Geophysical survey of a mud volcano seaward of the Barbados Ridge Accretionary Complex

A detailed geophysical investigation that included multibeam bathymetry, 3.5-kHz-channel and single-channel seismic profiles, 20 heat flow measurements and four piston cores was made of a mud volcano located about 8 km seaward of the toe of the Barbados Ridge Accretionary Complex in the northern Guiana Basin. The material erupted from the volcano covers an oval area about 3×9 km with its long axis oriented E–W, roughly perpendicular to the deformation front. A flat-topped mound on the western side of the feature is the currently active center. Acoustic stratigraphy suggests that mud volcanism began at the site about 200,000 Ma. A piston core taken on the flank of the active mound sampled deposits erupted 20,000–30,000 Ma that contain late Miocene nannofossils. Heat flow on the active mound is 4 times that in the surrounding basin.
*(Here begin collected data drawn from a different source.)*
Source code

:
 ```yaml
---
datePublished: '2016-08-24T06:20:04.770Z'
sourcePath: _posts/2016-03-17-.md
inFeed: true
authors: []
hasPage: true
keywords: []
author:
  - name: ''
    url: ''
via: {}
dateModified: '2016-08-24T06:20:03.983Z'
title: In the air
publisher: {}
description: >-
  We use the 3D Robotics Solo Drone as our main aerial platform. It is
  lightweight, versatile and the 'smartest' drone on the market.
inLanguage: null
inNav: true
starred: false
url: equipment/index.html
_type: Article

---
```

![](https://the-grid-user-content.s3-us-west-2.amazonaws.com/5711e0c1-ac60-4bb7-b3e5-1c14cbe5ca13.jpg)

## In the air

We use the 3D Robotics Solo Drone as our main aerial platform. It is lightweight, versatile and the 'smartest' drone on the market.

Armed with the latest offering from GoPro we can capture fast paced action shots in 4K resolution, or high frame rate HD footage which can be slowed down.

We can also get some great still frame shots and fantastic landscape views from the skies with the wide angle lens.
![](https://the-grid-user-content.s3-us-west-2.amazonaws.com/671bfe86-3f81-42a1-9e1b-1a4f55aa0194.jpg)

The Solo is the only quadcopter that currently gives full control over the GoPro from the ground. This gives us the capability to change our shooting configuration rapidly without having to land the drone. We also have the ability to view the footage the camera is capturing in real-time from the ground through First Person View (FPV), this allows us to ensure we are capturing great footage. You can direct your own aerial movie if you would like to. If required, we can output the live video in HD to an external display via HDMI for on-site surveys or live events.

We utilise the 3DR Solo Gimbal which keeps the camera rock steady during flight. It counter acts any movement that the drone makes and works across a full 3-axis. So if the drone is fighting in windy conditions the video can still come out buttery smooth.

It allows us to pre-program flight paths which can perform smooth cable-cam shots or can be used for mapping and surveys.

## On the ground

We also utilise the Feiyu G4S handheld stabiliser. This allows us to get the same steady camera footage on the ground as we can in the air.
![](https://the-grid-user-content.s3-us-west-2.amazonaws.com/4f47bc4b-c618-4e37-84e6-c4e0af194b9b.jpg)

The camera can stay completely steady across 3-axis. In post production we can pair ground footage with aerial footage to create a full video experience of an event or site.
One-dimensional modeling of this anomaly supports a low-level continuing flux of mud and water at rates of 2–5 cm/yr. The mud volcanism appears to have arisen from the combined action of overpressured water that comes from beneath the accretionary prism and existing overpressures in the oceanic section. Large east-west trending basement escarpments underlie the two known mud volcanoes seaward of the Barbados Ridge Accretionary Complex, and they probably play an important role in developing vertical pathways for fluid to escape and in determining the location where mud volcanism starts.